Recommandation : Réallouer une part du budget d’acquisition vers la création d’un « réservoir d’audience » qualifiée via des campagnes de notoriété pour alimenter durablement la performance future.

Vous avez optimisé chaque campagne SEA, affiné vos audiences sur les réseaux sociaux et testé toutes les variations de landing pages. Pourtant, la croissance ralentit. Le coût par acquisition (CPA) grimpe inexorablement et le ROAS stagne, malgré des investissements croissants. Ce « plafond de verre » de la performance est un signal clair : votre stratégie, entièrement focalisée sur la conversion directe, a atteint ses limites. Vous avez épuisé le bassin d’utilisateurs déjà en phase d’achat et la pression concurrentielle sur ces audiences ne fait qu’augmenter les coûts.

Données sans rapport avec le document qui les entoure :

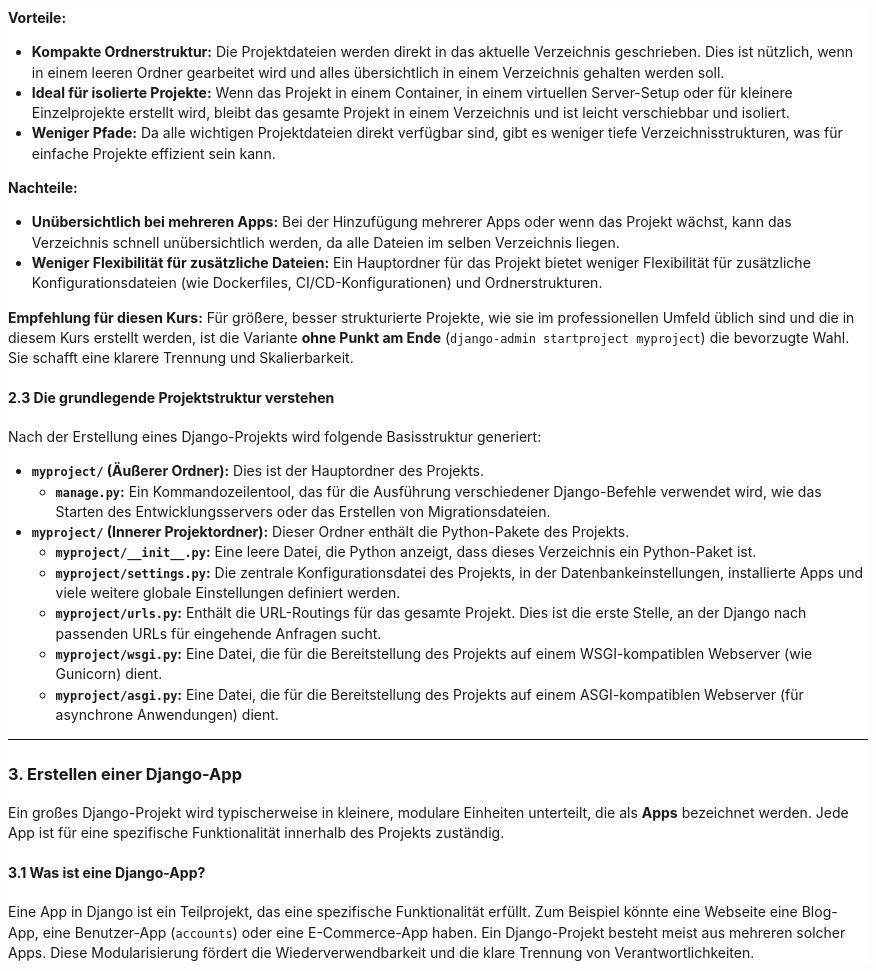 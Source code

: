 **Vorteile:**
* **Kompakte Ordnerstruktur:** Die Projektdateien werden direkt in das aktuelle Verzeichnis geschrieben. Dies ist nützlich, wenn in einem leeren Ordner gearbeitet wird und alles übersichtlich in einem Verzeichnis gehalten werden soll.
* **Ideal für isolierte Projekte:** Wenn das Projekt in einem Container, in einem virtuellen Server-Setup oder für kleinere Einzelprojekte erstellt wird, bleibt das gesamte Projekt in einem Verzeichnis und ist leicht verschiebbar und isoliert.
* **Weniger Pfade:** Da alle wichtigen Projektdateien direkt verfügbar sind, gibt es weniger tiefe Verzeichnisstrukturen, was für einfache Projekte effizient sein kann.

**Nachteile:**
* **Unübersichtlich bei mehreren Apps:** Bei der Hinzufügung mehrerer Apps oder wenn das Projekt wächst, kann das Verzeichnis schnell unübersichtlich werden, da alle Dateien im selben Verzeichnis liegen.
* **Weniger Flexibilität für zusätzliche Dateien:** Ein Hauptordner für das Projekt bietet weniger Flexibilität für zusätzliche Konfigurationsdateien (wie Dockerfiles, CI/CD-Konfigurationen) und Ordnerstrukturen.

**Empfehlung für diesen Kurs:** Für größere, besser strukturierte Projekte, wie sie im professionellen Umfeld üblich sind und die in diesem Kurs erstellt werden, ist die Variante **ohne Punkt am Ende** (`django-admin startproject myproject`) die bevorzugte Wahl. Sie schafft eine klarere Trennung und Skalierbarkeit.

#### 2.3 Die grundlegende Projektstruktur verstehen

Nach der Erstellung eines Django-Projekts wird folgende Basisstruktur generiert:

* **`myproject/` (Äußerer Ordner):** Dies ist der Hauptordner des Projekts.
    * **`manage.py`:** Ein Kommandozeilentool, das für die Ausführung verschiedener Django-Befehle verwendet wird, wie das Starten des Entwicklungsservers oder das Erstellen von Migrationsdateien.
* **`myproject/` (Innerer Projektordner):** Dieser Ordner enthält die Python-Pakete des Projekts.
    * **`myproject/__init__.py`:** Eine leere Datei, die Python anzeigt, dass dieses Verzeichnis ein Python-Paket ist.
    * **`myproject/settings.py`:** Die zentrale Konfigurationsdatei des Projekts, in der Datenbankeinstellungen, installierte Apps und viele weitere globale Einstellungen definiert werden.
    * **`myproject/urls.py`:** Enthält die URL-Routings für das gesamte Projekt. Dies ist die erste Stelle, an der Django nach passenden URLs für eingehende Anfragen sucht.
    * **`myproject/wsgi.py`:** Eine Datei, die für die Bereitstellung des Projekts auf einem WSGI-kompatiblen Webserver (wie Gunicorn) dient.
    * **`myproject/asgi.py`:** Eine Datei, die für die Bereitstellung des Projekts auf einem ASGI-kompatiblen Webserver (für asynchrone Anwendungen) dient.

---

### 3. Erstellen einer Django-App

Ein großes Django-Projekt wird typischerweise in kleinere, modulare Einheiten unterteilt, die als **Apps** bezeichnet werden. Jede App ist für eine spezifische Funktionalität innerhalb des Projekts zuständig.

#### 3.1 Was ist eine Django-App?

Eine App in Django ist ein Teilprojekt, das eine spezifische Funktionalität erfüllt. Zum Beispiel könnte eine Webseite eine Blog-App, eine Benutzer-App (`accounts`) oder eine E-Commerce-App haben. Ein Django-Projekt besteht meist aus mehreren solcher Apps. Diese Modularisierung fördert die Wiederverwendbarkeit und die klare Trennung von Verantwortlichkeiten.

La réaction instinctive est souvent de doubler la mise sur ces mêmes canaux, en espérant extraire les dernières gouttes de performance. C’est une stratégie d’épuisement. La véritable opportunité ne se situe plus en bas de l’entonnoir de conversion, mais tout en haut. L’enjeu n’est plus seulement de capter une demande existante, mais de la créer. Il est temps de passer d’une vision d’acquisition pure à une stratégie de construction de capital de marque.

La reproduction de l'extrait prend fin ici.